В 5:30 мы взлетели. Теперь у меня был шанс увидеть с воздуха ту же сцену, которую я только что видел с земли. Всё ещё была сильная стрельба; насколько мог видеть глаз, горели деревни. В 7:30 мы снова приземлились.

Б., 16 сентября 1914 г.

Прошлой ночью трое из нас попытались провести наблюдения, но вынуждены были вернуться, поскольку облачность была слишком густой. Сегодня утром настал мой черёд лететь, но шёл дождь. Нам нужно было поддерживать огонь, чтобы сохранить жильё в тепле. Рядом со мной весело горел камин. Моя спина запеклась до хрустящей корочки. Когда одному боку стало слишком жарко, я повернулся, чтобы дать шанс поджариться другому. Позже зашли несколько телеграфистов и мы сыграли в «дурака». C'est la guerre!

Б., 12 октября 1914 г.

Сегодня вечером я получил Железный Крест.

Б., 25 октября 1914 г.

В течение нескольких недель погода была такой туманной, что мы стали себя чувствовать всё равно что в отставке. Но три дня назад она снова стала приемлемой. Мы воспользовались этим. Мы сидели в наших машинах с раннего утра и «работали» до 5:30 вечера. Сегодня я совершил пять вылетов. Сначала Вильгельм в качестве наблюдателя провёл разведку, а позже определение дальности для артиллерии. Мы договорились, что будем летать над позициями врага, а затем артиллерия откроет огонь. Обязанность Вильгельма, как наблюдателя, состояла в том, чтобы смотреть, куда попадают снаряды и сигнализировать нашей артиллерии разноцветными ракетами, в случае недолёта, перелёта, отклонения вправо или влево от цели. Мы делали так, пока артиллеристы не определили дальность. 22-го, в результате этого, мы уничтожили одну из батарей противника. На следующий день мы уничтожили три за три с половиной часа. Такой род полётов очень сложен как для наблюдателя, так и для пилота, поскольку оба они должны постоянно уделять внимание работе.
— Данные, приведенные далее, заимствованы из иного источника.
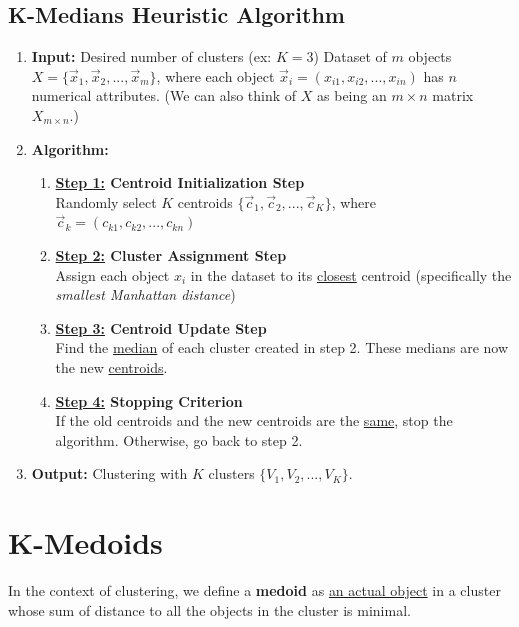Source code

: \documentclass[11pt]{elegantbook}
\begin{document}
\subsection{K-Medians Heuristic Algorithm}
\begin{enumerate}
    \item \textbf{Input:}
    \subitem Desired number of clusters (ex: $K=3$)
    \subitem Dataset of $m$ objects $X=\{\vec{x}_1,\vec{x}_2,...,\vec{x}_m\}$, where each object $\vec{x}_i=(x_{i1},x_{i2},...,x_{in})$ has $n$ numerical attributes. (We can also think of $X$ as being an $m\times n$ matrix $X_{m\times n}$.)
    \item \textbf{Algorithm:}
    \begin{enumerate}[$\bullet$]
        \item \textbf{\underline{Step 1:} Centroid Initialization Step}\\
        Randomly select $K$ centroids $\{\vec{c}_1,\vec{c}_2,...,\vec{c}_K\}$, where $\vec{c}_k=(c_{k1},c_{k2},...,c_{kn})$
        \item \textbf{\underline{Step 2:} Cluster Assignment Step}\\
        Assign each object $x_i$ in the dataset to its \underline{closest} centroid (specifically the \textit{smallest Manhattan distance})
        \item \textbf{\underline{Step 3:} Centroid Update Step}\\
        Find the \underline{median} of each cluster created in step 2. These medians are now the new \underline{centroids}.
        \item \textbf{\underline{Step 4:} Stopping Criterion}\\
        If the old centroids and the new centroids are the \underline{same}, stop the algorithm. Otherwise, go back to step 2.
    \end{enumerate}
    \item \textbf{Output:} Clustering with $K$ clusters $\{V_1,V_2,...,V_K\}$.
\end{enumerate}


\section{K-Medoids}
\begin{definition}[Medoid]
    In the context of clustering, we define a \textbf{medoid} as \underline{an actual object} in a cluster whose sum of distance to all the objects in the cluster is minimal.
\end{definition}
\end{document}
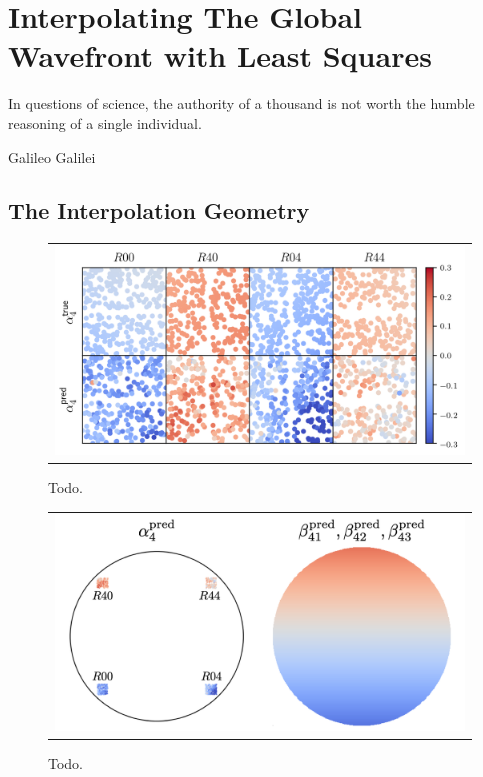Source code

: \chapter{Interpolating The Global Wavefront with Least Squares}
\label{chap:interp}

\epigraph{In questions of science, the authority of a thousand is not worth the humble reasoning of a single individual.}{Galileo Galilei}

\section{The Interpolation Geometry}

\begin{figure}[!htbp]
\begin{center}
\begin{tabular}{c}
\includegraphics[width=\textwidth]{figs/interp/rafts.png}
\end{tabular}
\end{center}
\caption[Todo]{Todo.\label{fig:rafts}}
\end{figure}

\begin{figure}[!htbp]
\begin{center}
\begin{tabular}{c}
\includegraphics[width=\textwidth]{figs/interp/fieldols.png}
\end{tabular}
\end{center}
\caption[Todo]{Todo.\label{fig:ls-intuition}}
\end{figure}

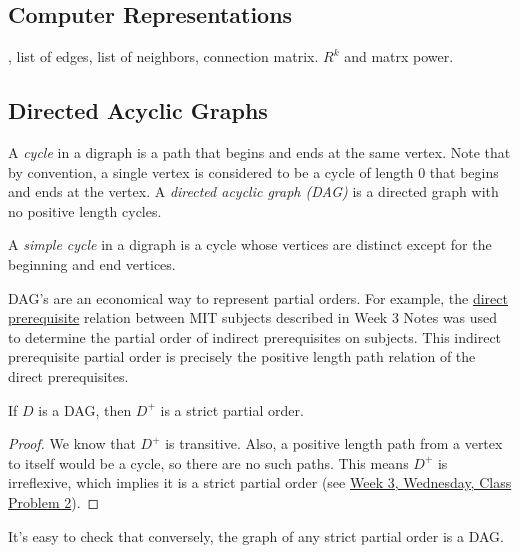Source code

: \subsection{Computer Representations 
}

, list of edges, list of neighbors, connection matrix.
$R^k$ and matrx power. 


\subsection{Directed Acyclic Graphs}\label{sec:dag}

\begin{definition}
A \emph{cycle} in a digraph is a path that begins and ends at the same
vertex.  Note that by convention, a single vertex is considered to be a
cycle of length 0 that begins and ends at the vertex.  A \emph{directed
acyclic graph (DAG)} is a directed graph with no positive length cycles.

A \emph{simple cycle} in a digraph is a cycle whose vertices are distinct
except for the beginning and end vertices.
\end{definition}

DAG's are an economical way to represent partial orders.  For example, the
\href{http://courses.csail.mit.edu/6.042/spring09/ln3.pdf#partial.orders}
{direct prerequisite} relation between MIT subjects described in Week 3
Notes was used to determine the partial order of indirect prerequisites on
subjects.  This indirect prerequisite partial order is precisely the
positive length path relation of the direct prerequisites.

\begin{lemma}
If $D$ is a DAG, then $D^+$ is a strict partial order.
\end{lemma}

\begin{proof}
We know that $D^+$ is transitive.  Also, a positive length path from a
vertex to itself would be a cycle, so there are no such paths.  This means
$D^+$ is irreflexive, which implies it is a strict partial order (see
\href{http://courses.csail.mit.edu/6.042/spring09/cp3r.pdf}{Week 3,
Wednesday, Class Problem 2}).
\end{proof}

It's easy to check that conversely, the graph of any strict partial order
is a DAG.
Вчера Вильгельм был в штабе и вернулся с Железным Крестом Первого Класса. Он преодолел 6500 километров над вражеской территорией, а я – 3400.

Октября 1914 г.

Вильгельм обнаружил девять вражеских батарей к югу от М. и к юго-востоку от Реймса, из них одна рядом с собором!

Ноября 1914 г.

Поскольку в середине дня погода очень плохая, мы выполняем большинство полётов сразу после восхода солнца, около 7:30. Сегодня в разных местах началось оживление. Мы снова сбили спесь с неприятеля. Вскоре после 7:30 мы взлетели. Всё прошло хорошо, так что через час мы вернулись. Затем мы снова нанесли визит артиллеристам. Теперь мы летали для четырёх наших батарей, и они стреляли, как только мы указывали им дальность. Всякий раз, когда у них есть цель, она уничтожается при первой же возможности. Таким образом, сегодня мы совершили ещё два полёта, поэтому всего их было три, и четыре батареи противника были выведены из строя. Сейчас мы делаем это оптом.

Ноября 1914 г.

Теперь Вильгельм пролетел 9400, а я 7300 километров над вражеской территорией.
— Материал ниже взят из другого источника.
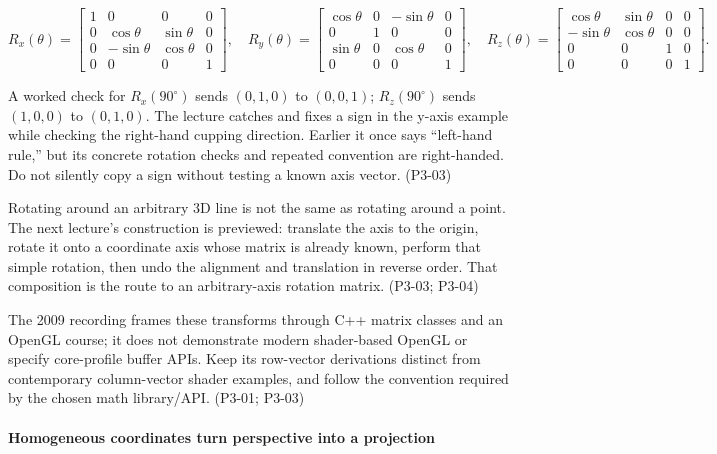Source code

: \[
R_x(\theta)=\begin{bmatrix}1&0&0&0\\0&\cos\theta&\sin\theta&0\\0&-\sin\theta&\cos\theta&0\\0&0&0&1\end{bmatrix},\quad
R_y(\theta)=\begin{bmatrix}\cos\theta&0&-\sin\theta&0\\0&1&0&0\\\sin\theta&0&\cos\theta&0\\0&0&0&1\end{bmatrix},\quad
R_z(\theta)=\begin{bmatrix}\cos\theta&\sin\theta&0&0\\-\sin\theta&\cos\theta&0&0\\0&0&1&0\\0&0&0&1\end{bmatrix}.
\]

A worked check for \(R_x(90^\circ)\) sends \((0,1,0)\) to \((0,0,1)\); \(R_z(90^\circ)\) sends \((1,0,0)\) to \((0,1,0)\). The lecture catches and fixes a sign in the y-axis example while checking the right-hand cupping direction. Earlier it once says ``left-hand rule,'' but its concrete rotation checks and repeated convention are right-handed. Do not silently copy a sign without testing a known axis vector. (P3-03)

Rotating around an arbitrary 3D line is not the same as rotating around a point. The next lecture's construction is previewed: translate the axis to the origin, rotate it onto a coordinate axis whose matrix is already known, perform that simple rotation, then undo the alignment and translation in reverse order. That composition is the route to an arbitrary-axis rotation matrix. (P3-03; P3-04)

The 2009 recording frames these transforms through C++ matrix classes and an OpenGL course; it does not demonstrate modern shader-based OpenGL or specify core-profile buffer APIs. Keep its row-vector derivations distinct from contemporary column-vector shader examples, and follow the convention required by the chosen math library/API. (P3-01; P3-03)

\paragraph{Homogeneous coordinates turn perspective into a projection}\label{homogeneous-coordinates-turn-perspective-into-a-projection}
Письмо от 15 ноября 1914 г.

Матери не нужно бояться, что постоянные полёты влияют на наши нервы. Скорее, наоборот. Мы становимся очень нетерпеливыми, если простаиваем несколько дней из-за плохой погоды. Мы стоим, глядя в окно, чтобы увидеть. Не проясняется ли. Я думаю, нервы могут служить оправданием почти всего.

Б., 30 ноября 1914 г.

Я до сих пор не получил «Фоккер». Я должен был получить его в Р. в четверг. Очень жаль. Чтобы летать для артиллерии, что является сейчас нашей основной работой, «Фоккер» превосходно подходит благодаря своей скорости, стабильности и простоте управления. На заводе мне заказали новую машину, но я не могу сказать, получу ли её и когда.

П., 9 декабря 1914 г.

Плохая погода. Никакой важной работы. Теперь нам надо быть на востоке, где что-то происходит.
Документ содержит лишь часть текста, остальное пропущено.